Co za niesamowicie szybka książka! Czytało się ją błyskawicznie. Pewnie dlatego, że jest opatrzona dość lekką treścią. Według opisu to kryminał z rozbudowanym wątkiem obyczajowym i jest to bez wątpienia trafiona charakterystyka. Nawet powiedziałabym, że historie głównych bohaterów są tak wciągające, że można bez problemów zapomnieć, że to kryminał.

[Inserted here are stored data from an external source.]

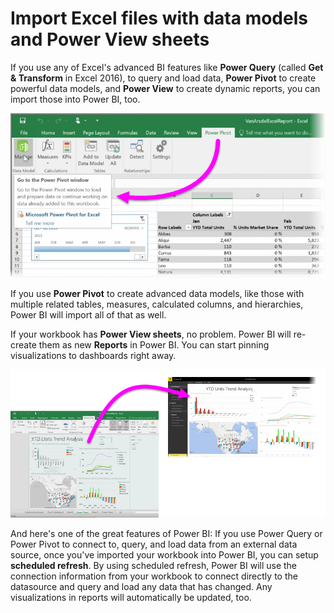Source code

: <properties
   pageTitle="Import Power View and Power Pivot to Power BI"
   description="Excel workbooks with Power tools work seamlessly with Power BI"
   services="powerbi"
   documentationCenter=""
   authors="davidiseminger"
   manager="mblythe"
   backup=""
   editor=""
   tags=""
   qualityFocus="no"
   qualityDate=""
   featuredVideoId="nVkpj0tB4Yk"
   featuredVideoThumb=""
   courseDuration="4m"/>

<tags
   ms.service="powerbi"
   ms.devlang="NA"
   ms.topic="get-started-article"
   ms.tgt_pltfrm="NA"
   ms.workload="powerbi"
   ms.date="03/01/2017"
   ms.author="davidi"/>

# Import Excel files with data models and Power View sheets

If you use any of Excel's advanced BI features like **Power Query** (called **Get & Transform** in Excel 2016), to query and load data, **Power Pivot** to create powerful data models, and **Power View** to create dynamic reports, you can import those into Power BI, too.

![](media/powerbi-learning-5-3-import-powerpivot-powerview/5-3_1.png)

If you use **Power Pivot** to create advanced data models, like those with multiple related tables, measures, calculated columns, and hierarchies, Power BI will import all of that as well.

If your workbook has **Power View sheets**, no problem. Power BI will re-create them as new **Reports** in Power BI. You can start pinning visualizations to dashboards right away.

![](media/powerbi-learning-5-3-import-powerpivot-powerview/5-3_2.png)

And here's one of the great features of Power BI: If you use Power Query or Power Pivot to connect to, query, and load data from an external data source, once you've imported your workbook into Power BI, you can setup **scheduled refresh**. By using scheduled refresh, Power BI will use the connection information from your workbook to connect directly to the datasource and query and load any data that has changed. Any visualizations in reports will automatically be updated, too.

Akcja osadzona jest w rodzinnym mieście autorki – Agnieszki Płoszaj, czyli Łodzi. Zręcznie opisuje swoje miasto i robi to tak, że da się je lubić. Jeszcze bardziej polubić można Zoję Sterlak, główną bohaterkę. Jest ona śledczą, która wbrew swojej woli dostaje ochronę osobistą w postaci przystojnego Kardasa. Muskularny ochroniarz jest niestety jej byłym partnerem, nie tylko z pracy. Łączące ich niegdyś uczucie nadal sie tli, a oni starają się je za wszelką cenę ugasić.
Podczas Festiwalu Świateł zostają znalezione zwłoki mężczyzny, na którego ciele znajduje się napis. Mógłby być wskazówką dla śledczych, gdyby nie to, że wskazuje na osobę młodej Sterlak, która nie ma pojęcia dlaczego.
Zaskoczeniem jest wplecenie przez autorkę do fabuły historii z czasów wojennych. Urozmaica to treść i powoduje jeszcze większe odbiegnięcie od konwencji kryminału. Jest to niespodziewany wątek.
Wcześniej miałam już do czynienia z książkami Płoszaj i były równie ciekawe. Tę pozycję polecam tym, którzy lubią literaturę lekką i przyjemną, z nutą zagadki.